When did they become the norm on planes? About 2008 or thereabouts?

I think the first 747 I went on was in Paris in about 75.

The best 747 I went on was in about 1999 Rio/Paris - the plane had a proper bar with stools upstairs and smoking was allowed. I was still a smoker at the time.
 Goodbye Jumbo - Zero

>> The best 747 I went on was in about 1999 Rio/Paris - the plane had
>> a proper bar with stools upstairs and smoking was allowed. I was still a smoker
>> at the time.

Last time I smoked on a jumbo, i think was in 1990, BA 149 to KL (changed there for Malaysian Airways to Perth WA)

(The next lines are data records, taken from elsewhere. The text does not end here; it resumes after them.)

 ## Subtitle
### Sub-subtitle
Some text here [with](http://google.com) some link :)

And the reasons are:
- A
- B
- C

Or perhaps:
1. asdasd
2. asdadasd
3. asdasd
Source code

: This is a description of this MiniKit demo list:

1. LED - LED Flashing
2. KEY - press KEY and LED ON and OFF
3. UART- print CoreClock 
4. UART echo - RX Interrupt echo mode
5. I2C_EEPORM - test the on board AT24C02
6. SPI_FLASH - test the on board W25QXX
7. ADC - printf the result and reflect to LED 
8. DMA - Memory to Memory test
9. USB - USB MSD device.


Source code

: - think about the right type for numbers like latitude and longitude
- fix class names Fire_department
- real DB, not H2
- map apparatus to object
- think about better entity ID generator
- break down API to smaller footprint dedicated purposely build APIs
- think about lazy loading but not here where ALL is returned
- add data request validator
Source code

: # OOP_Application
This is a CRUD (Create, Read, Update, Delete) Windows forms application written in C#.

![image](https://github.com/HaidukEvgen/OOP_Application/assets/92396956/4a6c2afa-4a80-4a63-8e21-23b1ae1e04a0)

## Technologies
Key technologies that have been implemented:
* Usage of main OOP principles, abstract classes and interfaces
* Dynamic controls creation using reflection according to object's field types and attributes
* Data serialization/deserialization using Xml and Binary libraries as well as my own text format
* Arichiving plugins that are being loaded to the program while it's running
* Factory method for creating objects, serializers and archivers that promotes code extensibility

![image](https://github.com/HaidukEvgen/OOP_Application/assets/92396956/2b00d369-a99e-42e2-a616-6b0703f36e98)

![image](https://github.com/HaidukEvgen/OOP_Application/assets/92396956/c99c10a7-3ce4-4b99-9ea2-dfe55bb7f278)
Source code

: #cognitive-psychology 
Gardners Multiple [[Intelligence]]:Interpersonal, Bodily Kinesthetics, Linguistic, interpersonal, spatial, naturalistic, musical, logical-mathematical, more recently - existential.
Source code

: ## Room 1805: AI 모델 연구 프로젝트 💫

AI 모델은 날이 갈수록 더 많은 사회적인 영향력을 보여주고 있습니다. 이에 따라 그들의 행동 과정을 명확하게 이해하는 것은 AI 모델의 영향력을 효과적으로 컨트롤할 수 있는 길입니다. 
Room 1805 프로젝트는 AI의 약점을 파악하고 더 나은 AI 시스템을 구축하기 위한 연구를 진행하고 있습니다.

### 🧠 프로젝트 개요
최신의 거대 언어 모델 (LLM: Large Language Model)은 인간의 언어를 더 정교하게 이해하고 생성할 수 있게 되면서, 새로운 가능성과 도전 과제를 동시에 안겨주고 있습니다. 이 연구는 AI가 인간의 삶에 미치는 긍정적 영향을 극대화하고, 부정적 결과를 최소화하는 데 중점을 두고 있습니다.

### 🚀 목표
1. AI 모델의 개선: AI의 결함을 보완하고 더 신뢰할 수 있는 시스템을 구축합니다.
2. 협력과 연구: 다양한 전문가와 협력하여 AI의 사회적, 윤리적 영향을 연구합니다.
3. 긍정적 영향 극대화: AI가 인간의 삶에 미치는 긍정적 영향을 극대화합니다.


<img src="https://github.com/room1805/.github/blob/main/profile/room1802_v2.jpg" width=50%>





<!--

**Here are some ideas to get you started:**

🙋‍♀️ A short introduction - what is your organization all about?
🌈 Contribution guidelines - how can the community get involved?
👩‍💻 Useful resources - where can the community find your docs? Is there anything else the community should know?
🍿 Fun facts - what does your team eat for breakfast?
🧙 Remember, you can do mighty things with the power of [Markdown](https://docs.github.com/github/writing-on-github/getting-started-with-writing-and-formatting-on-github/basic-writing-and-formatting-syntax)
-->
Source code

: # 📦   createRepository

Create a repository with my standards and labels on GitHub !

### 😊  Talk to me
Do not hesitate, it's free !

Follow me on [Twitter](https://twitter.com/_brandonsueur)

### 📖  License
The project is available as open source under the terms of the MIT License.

I always remember that flight, a month later the same flight got trapped in Kuwait when Gulf war 1 broke out.
 Goodbye Jumbo - bathtub tom
The last time I smoked on a 'plane was in a 1-11. I used to smoke a pipe, but IIRC that was banned, so I had to scrounge a fag off a family member.
 Goodbye Jumbo - No FM2R
>> it was like stepping into a very British private members club

*exactly* that.

It was like an oasis of civilisation, wherever I'd been and whatever I'd been doing. I used to find walking onto that plane quite emotional, in a stress releasing sort of way.
Last edited by: No FM2R on Fri 17 Jul 20 at 21:04
 Goodbye Jumbo - zippy
The only 747s that I flew on were a couple of Virgins to Florida. The crew were super attentive on the way back when the lad became unwell and a divert was being discussed - not by us but by the crew.

With BA, I got upgraded on a 777 to business class because I was nice to the desk clerk who had just been harangued by a young couple in front of me. Lovely experience with lots of attention from the hostesses.

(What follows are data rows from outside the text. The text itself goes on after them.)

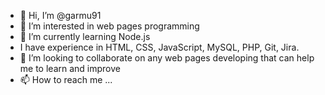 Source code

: - 👋 Hi, I’m @garmu91
- 👀 I’m interested in web pages programming
- 🌱 I’m currently learning Node.js
- I have experience in HTML, CSS, JavaScript, MySQL, PHP, Git, Jira.
- 💞️ I’m looking to collaborate on any web pages developing that can help me to learn and improve
- 📫 How to reach me ...

<!---
garmu91/garmu91 is a ✨ special ✨ repository because its `README.md` (this file) appears on your GitHub profile.
You can click the Preview link to take a look at your changes.
--->
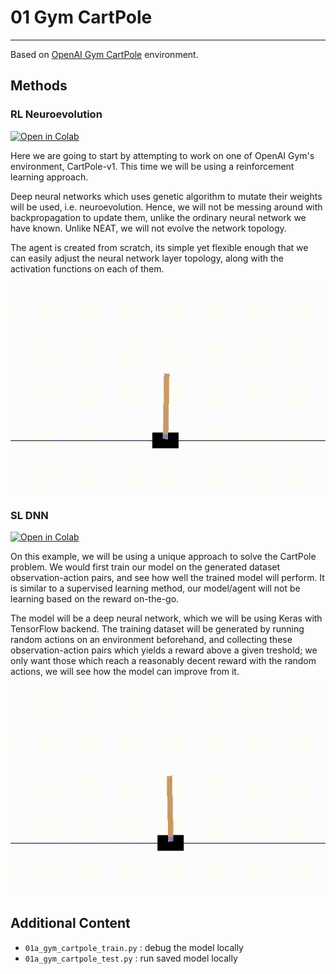 # 01 Gym CartPole

---

Based on [OpenAI Gym CartPole](https://gym.openai.com/envs/CartPole-v1/) environment.


## Methods

### **RL** Neuroevolution

[![Open in Colab](https://colab.research.google.com/assets/colab-badge.svg)](https://colab.research.google.com/github/daystram/ml-playground/blob/master/01_gym_cartpole/01a_gym_cartpole_neuroevolution.ipynb)

Here we are going to start by attempting to work on one of OpenAI Gym's environment, CartPole-v1. This time we will be using a reinforcement learning approach.

Deep neural networks which uses genetic algorithm to mutate their weights will be used, i.e. neuroevolution. Hence, we will not be messing around with backpropagation to update them, unlike the ordinary neural network we have known. Unlike NEAT, we will not evolve the network topology.

The agent is created from scratch, its simple yet flexible enough that we can easily adjust the neural network layer topology, along with the activation functions on each of them.

![](01a_demo.gif)


### **SL** DNN

[![Open in Colab](https://colab.research.google.com/assets/colab-badge.svg)](https://colab.research.google.com/github/daystram/ml-playground/blob/master/01_gym_cartpole/01b_gym_cartpole_dnn.ipynb)

On this example, we will be using a unique approach to solve the CartPole problem. We would first train our model on the generated dataset observation-action pairs, and see how well the trained model will perform. It is similar to a supervised learning method, our model/agent will not be learning based on the reward on-the-go.

The model will be a deep neural network, which we will be using Keras with TensorFlow backend. The training dataset will be generated by running random actions on an environment beforehand, and collecting these observation-action pairs which yields a reward above a given treshold; we only want those which reach a reasonably decent reward with the random actions, we will see how the model can improve from it.

![](01b_demo.gif)


## Additional Content

- `01a_gym_cartpole_train.py` : debug the model locally
- `01a_gym_cartpole_test.py` : run saved model locally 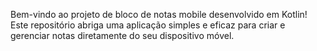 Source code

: Bem-vindo ao projeto de bloco de notas mobile desenvolvido em Kotlin! Este repositório abriga uma aplicação simples e eficaz para criar e gerenciar notas diretamente do seu dispositivo móvel.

Was also on a BA plane at Chicago when we had to deplane because of a passenger and his wish to disembark before takeoff, after the doors were closed.

Bomb sniffing dogs arrived and searched the aircraft.

As ever, the crew were utmost professionals.

Not managed to get on a 787 Dreamliner yet or an Airbus A380 but Miss Z has and said the Dreamliner was plush. She said the Etihad crew were incredibly attentive especially to a lone female traveller.
 Goodbye Jumbo - legacylad
When I visited my California friends I flew from Amsterdam with either Delta or KLM. Ports of entrance with the former being Seattle, Portland or Salt Lake. The latter was LA which I used twice...KLM operated old 747s on that route. I don’t think they do now.
Always cattle class for me...I chose the cheapest of those options every time. Never got an upgrade, despite trying by dressing smartly and being extremely courteous at the check in desk.
 Goodbye Jumbo - Bromptonaut
>> When I visited my California friends I flew from Amsterdam with either Delta or KLM.
>> Ports of entrance with the former being Seattle, Portland or Salt Lake. The latter was
>> LA which I used twice...KLM operated old 747s on that route. I don’t think they
>> do now.

I think KLM has withdrawn all its passenger 747s but they probably still have some configured for freight. I think the model will remain in service for a long time as a cargo plane and would not be surprised if some of BA's machines are converted though the fact that they're elderly frames with high hours/cycles will be against them as candidates for such a rebuild.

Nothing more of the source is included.